I don’t know where that’ll leave them at the end of the season. It might be enough to win the division, pull down one of the Wild Card spots or at worst, leave them on the outside looking in of the playoff race but not by a whole lot.
But I’m convinced this is a really, really good Minnesota Twins club.
They won 78 games last year
On the surface, winning 78 games is not a great look. But you must consider that the following things went wrong last year:
- Miguel Sano had off-field and on-field issues
- Byron Buxton had migraines, went on a rehab stint and fouled a ball of his foot, which ruined the rest of his season
- Jason Castro tore his meniscus and played only 19 games
- Ervin Santana missed nearly the entire season with a finger issue
- Jorge Polanco was suspended for 80 games for PEDs
- Brian Dozier had a down season
- Logan Morrison had the worst year of his career
- Lance Lynn had the worst year of his career
- Addison Reed had the worst year of his career
Every team has bad luck, but the Twins were swimming in it all season long. Winning 78 games was, in part, a feather in Paul Molitor‘s cap as a manager.
He was fired.
Now let’s be fair — 90 losses was easily on the table as late as mid-September. The Twins lost to the Royals to fall to 67-81 on Sept. 15. They went 11-3 the rest of the way. And while that seems good on the surface, they also faced teams that were a lot less interested in winning than they were.
- 1-2 vs. Oakland
- 4-0 vs. Chicago
- 5-1 vs. Detroit
- 1-0 vs. Kansas City
So where did the team’s true talent-level lie?

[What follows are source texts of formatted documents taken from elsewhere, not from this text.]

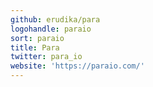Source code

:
 ```yaml
---
github: erudika/para
logohandle: paraio
sort: paraio
title: Para
twitter: para_io
website: 'https://paraio.com/'
---
```

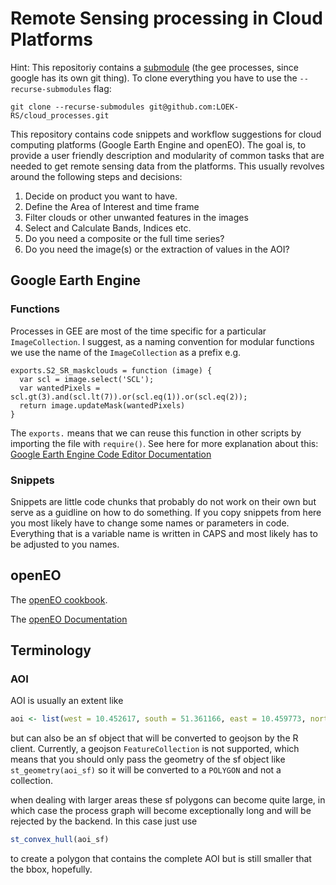 # Remote Sensing processing in Cloud Platforms

Hint: This repositoriy contains a [submodule](https://git-scm.com/book/de/v2/Git-Tools-Submodule) (the gee processes, since google has its own git thing).
To clone everything you have to use the `--recurse-submodules` flag:

```
git clone --recurse-submodules git@github.com:LOEK-RS/cloud_processes.git
```

This repository contains code snippets and workflow suggestions for cloud computing platforms (Google Earth Engine and openEO). The goal is, to provide a user friendly description and modularity of common tasks that are needed to get remote sensing data from the platforms. This usually revolves around the following steps and decisions:


1. Decide on product you want to have.
1. Define the Area of Interest and time frame
1. Filter clouds or other unwanted features in the images
1. Select and Calculate Bands, Indices etc.
1. Do you need a composite or the full time series?
1. Do you need the image(s) or the extraction of values in the AOI?


## Google Earth Engine

### Functions

Processes in GEE are most of the time specific for a particular `ImageCollection`.
I suggest, as a naming convention for modular functions we use the name of the `ImageCollection` as a prefix e.g.

```
exports.S2_SR_maskclouds = function (image) {
  var scl = image.select('SCL');
  var wantedPixels = scl.gt(3).and(scl.lt(7)).or(scl.eq(1)).or(scl.eq(2));
  return image.updateMask(wantedPixels)
}
```

The `exports.` means that we can reuse this function in other scripts by importing the file with `require()`.
See here for more explanation about this: [Google Earth Engine Code Editor Documentation](https://developers.google.com/earth-engine/guides/playground)


### Snippets

Snippets are little code chunks that probably do not work on their own but serve as a guidline on how to do something.
If you copy snippets from here you most likely have to change some names or parameters in code. Everything that is a variable name is written in CAPS and most likely has to be adjusted to you names.


## openEO

The [openEO cookbook](https://openeo.org/documentation/1.0/cookbook/).

The [openEO Documentation](https://docs.openeo.cloud/)


## Terminology

### AOI

AOI is usually an extent like
```R
aoi <- list(west = 10.452617, south = 51.361166, east = 10.459773, north = 51.364194)
```
but can also be an sf object that will be converted to geojson by the R client. Currently, a geojson `FeatureCollection` is not supported, which means that you should only pass the geometry of the sf object like `st_geometry(aoi_sf)` so it will be converted to a `POLYGON` and not a collection.

when dealing with larger areas these sf polygons can become quite large, in which case the process graph will become exceptionally long and will be rejected by the backend. In this case just use
```R
st_convex_hull(aoi_sf)
```
to create a polygon that contains the complete AOI but is still smaller that the bbox, hopefully.
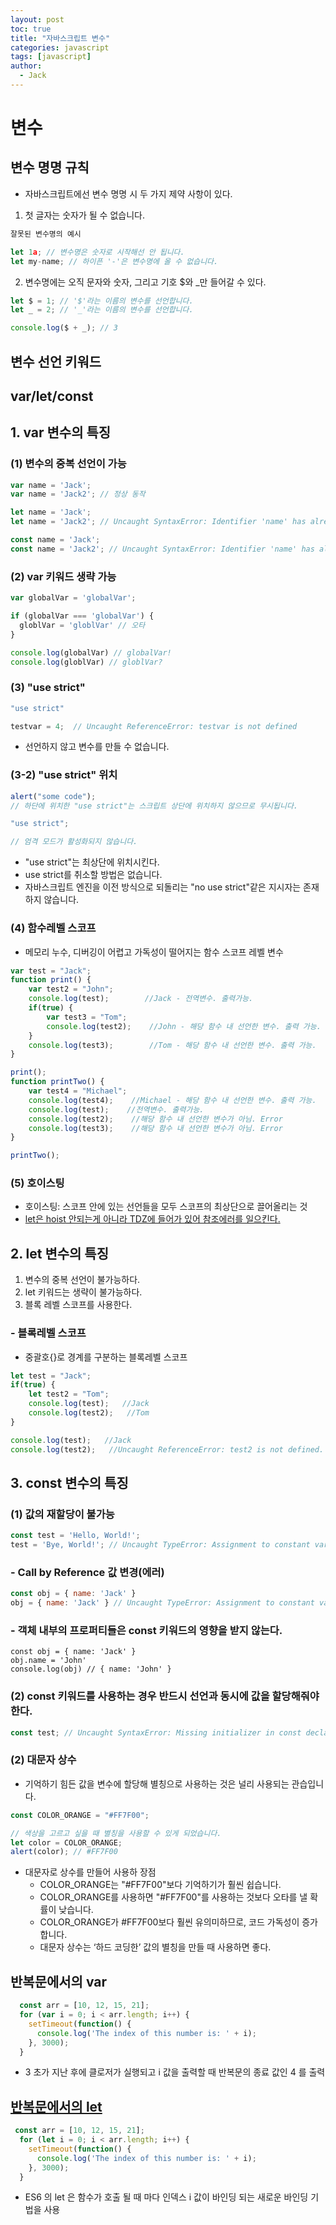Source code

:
 ```yaml
---
layout: post
toc: true
title: "자바스크립트 변수"
categories: javascript
tags: [javascript]
author:
  - Jack
---
```


# 변수
## 변수 명명 규칙
* 자바스크립트에선 변수 명명 시 두 가지 제약 사항이 있다.  

1. 첫 글자는 숫자가 될 수 없습니다.  

```javascript
잘못된 변수명의 예시

let 1a; // 변수명은 숫자로 시작해선 안 됩니다.
let my-name; // 하이픈 '-'은 변수명에 올 수 없습니다.
```
  
2. 변수명에는 오직 문자와 숫자, 그리고 기호 $와 _만 들어갈 수 있다.  

```javascript
let $ = 1; // '$'라는 이름의 변수를 선언합니다.
let _ = 2; // '_'라는 이름의 변수를 선언합니다.

console.log($ + _); // 3
```
  
## 변수 선언 키워드
## var/let/const

## 1. var 변수의 특징

### (1) 변수의 중복 선언이 가능
```javascript
var name = 'Jack';
var name = 'Jack2'; // 정상 동작

let name = 'Jack';
let name = 'Jack2'; // Uncaught SyntaxError: Identifier 'name' has already been declared

const name = 'Jack';
const name = 'Jack2'; // Uncaught SyntaxError: Identifier 'name' has already been declared
```
  
### (2) var 키워드 생략 가능
```javascript
var globalVar = 'globalVar';

if (globalVar === 'globalVar') {
  globlVar = 'globlVar' // 오타
}

console.log(globalVar) // globalVar!
console.log(globlVar) // globlVar?
```

### (3) "use strict"
```javascript
"use strict"

testvar = 4;  // Uncaught ReferenceError: testvar is not defined
```
* 선언하지 않고 변수를 만들 수 없습니다.


### (3-2) "use strict" 위치
```javascript
alert("some code");
// 하단에 위치한 "use strict"는 스크립트 상단에 위치하지 않으므로 무시됩니다.

"use strict";

// 엄격 모드가 활성화되지 않습니다.
```
* "use strict"는 최상단에 위치시킨다.
* use strict를 취소할 방법은 없습니다.
* 자바스크립트 엔진을 이전 방식으로 되돌리는 "no use strict"같은 지시자는 존재하지 않습니다.


### (4) 함수레벨 스코프
* 메모리 누수, 디버깅이 어렵고 가독성이 떨어지는 함수 스코프 레벨 변수  

```javascript
var test = "Jack";
function print() {
    var test2 = "John";
    console.log(test);        //Jack - 전역변수. 출력가능.
    if(true) {
        var test3 = "Tom";
        console.log(test2);    //John - 해당 함수 내 선언한 변수. 출력 가능.
    }
    console.log(test3);        //Tom - 해당 함수 내 선언한 변수. 출력 가능.
}

print();
function printTwo() {
    var test4 = "Michael";
    console.log(test4);    //Michael - 해당 함수 내 선언한 변수. 출력 가능.
    console.log(test);    //전역변수. 출력가능.
    console.log(test2);    //해당 함수 내 선언한 변수가 아님. Error
    console.log(test3);    //해당 함수 내 선언한 변수가 아님. Error
}

printTwo();
```
  

### (5) 호이스팅
* 호이스팅: 스코프 안에 있는 선언들을 모두 스코프의 최상단으로 끌어올리는 것
* [let은 hoist 안되는게 아니라 TDZ에 들어가 있어 참조에러를 일으킨다.](https://evan-moon.github.io/2019/06/18/javascript-let-const/)  



## 2. let 변수의 특징
1. 변수의 중복 선언이 불가능하다.
2. let 키워드는 생략이 불가능하다.
3. 블록 레벨 스코프를 사용한다.  

### - 블록레벨 스코프
* 중괄호{}로 경계를 구분하는 블록레벨 스코프
  
```javascript
let test = "Jack";
if(true) {
    let test2 = "Tom";
    console.log(test);   //Jack
    console.log(test2);   //Tom
}

console.log(test);   //Jack
console.log(test2);   //Uncaught ReferenceError: test2 is not defined.
```



## 3. const 변수의 특징
### (1) 값의 재할당이 불가능
```javascript
const test = 'Hello, World!';
test = 'Bye, World!'; // Uncaught TypeError: Assignment to constant variable.
```
  
### - Call by Reference 값 변경(에러)
```javascript
const obj = { name: 'Jack' }
obj = { name: 'Jack' } // Uncaught TypeError: Assignment to constant variable.
```
  
### - 객체 내부의 프로퍼티들은 const 키워드의 영향을 받지 않는다.
```
const obj = { name: 'Jack' }
obj.name = 'John'
console.log(obj) // { name: 'John' }
```
  
### (2) const 키워드를 사용하는 경우 반드시 선언과 동시에 값을 할당해줘야 한다.
```javascript
const test; // Uncaught SyntaxError: Missing initializer in const declaration
```

### (2) 대문자 상수
* 기억하기 힘든 값을 변수에 할당해 별칭으로 사용하는 것은 널리 사용되는 관습입니다.  
  
```javascript
const COLOR_ORANGE = "#FF7F00";

// 색상을 고르고 싶을 때 별칭을 사용할 수 있게 되었습니다.
let color = COLOR_ORANGE;
alert(color); // #FF7F00

```

* 대문자로 상수를 만들어 사용하 장점
  * COLOR_ORANGE는 "#FF7F00"보다 기억하기가 훨씬 쉽습니다.
  * COLOR_ORANGE를 사용하면 "#FF7F00"를 사용하는 것보다 오타를 낼 확률이 낮습니다.
  * COLOR_ORANGE가 #FF7F00보다 훨씬 유의미하므로, 코드 가독성이 증가합니다.
  * 대문자 상수는 ‘하드 코딩한’ 값의 별칭을 만들 때 사용하면 좋다.




## 반복문에서의 var

```javascript
  const arr = [10, 12, 15, 21];
  for (var i = 0; i < arr.length; i++) {
    setTimeout(function() {
      console.log('The index of this number is: ' + i);
    }, 3000); 
  }
```  
*  3 초가 지난 후에 클로저가 실행되고 i 값을 출력할 때 반복문의 종료 값인 4 를 출력


## [반복문에서의 let](http://exploringjs.com/es6/ch_variables.html#sec_let-const-loop-heads)
```javascript
 const arr = [10, 12, 15, 21];
  for (let i = 0; i < arr.length; i++) {
    setTimeout(function() {
      console.log('The index of this number is: ' + i);
    }, 3000);
  }
```
* ES6 의 let 은 함수가 호출 될 때 마다 인덱스 i 값이 바인딩 되는 새로운 바인딩 기법을 사용
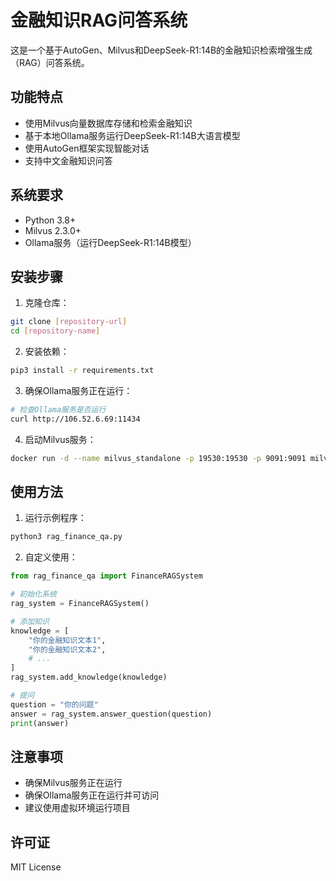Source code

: # 金融知识RAG问答系统

这是一个基于AutoGen、Milvus和DeepSeek-R1:14B的金融知识检索增强生成（RAG）问答系统。

## 功能特点

- 使用Milvus向量数据库存储和检索金融知识
- 基于本地Ollama服务运行DeepSeek-R1:14B大语言模型
- 使用AutoGen框架实现智能对话
- 支持中文金融知识问答

## 系统要求

- Python 3.8+
- Milvus 2.3.0+
- Ollama服务（运行DeepSeek-R1:14B模型）

## 安装步骤

1. 克隆仓库：
```bash
git clone [repository-url]
cd [repository-name]
```

2. 安装依赖：
```bash
pip3 install -r requirements.txt
```

3. 确保Ollama服务正在运行：
```bash
# 检查Ollama服务是否运行
curl http://106.52.6.69:11434
```

4. 启动Milvus服务：
```bash
docker run -d --name milvus_standalone -p 19530:19530 -p 9091:9091 milvusdb/milvus:latest
```

## 使用方法

1. 运行示例程序：
```bash
python3 rag_finance_qa.py
```

2. 自定义使用：
```python
from rag_finance_qa import FinanceRAGSystem

# 初始化系统
rag_system = FinanceRAGSystem()

# 添加知识
knowledge = [
    "你的金融知识文本1",
    "你的金融知识文本2",
    # ...
]
rag_system.add_knowledge(knowledge)

# 提问
question = "你的问题"
answer = rag_system.answer_question(question)
print(answer)
```

## 注意事项

- 确保Milvus服务正在运行
- 确保Ollama服务正在运行并可访问
- 建议使用虚拟环境运行项目

## 许可证

MIT License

Their Pythagorean record was 77-85. BaseRuns on Fangraphs was right there as well.
So even if the last stretch of the season was necessary just for the Twins to meet their baselines, it has to be considered somewhat impressive that they threatened .500 with everything that went wrong.
Especially if one remembers what 2011-14 looked like.
The bullpen and rotation aren’t as bad as you think
Again, from a simple eye-test perspective these groups both look….fine. From 1-4 in the rotation they have competent, big-league caliber pitchers — which wasn’t the case when the Twins were in the business of losing 90 games a season — and it’d be foolish to suggest Martin Perez isn’t exponentially more interesting throwing 95-97 mph than he is at 91-93.
There are a lot of questions to answer with each pitcher, but again — it isn’t if they can’t potentially at least be decent.
- Jose Berrios — will he ascend to ace or stay in the current “really good No. 2 starter” range?
- Kyle Gibson — was 2018 for real?
- Jake Odorizzi — can he overcome his “times through the order” penalty?
- Michael Pineda — if he’s healthy, can he overcome his home run issues?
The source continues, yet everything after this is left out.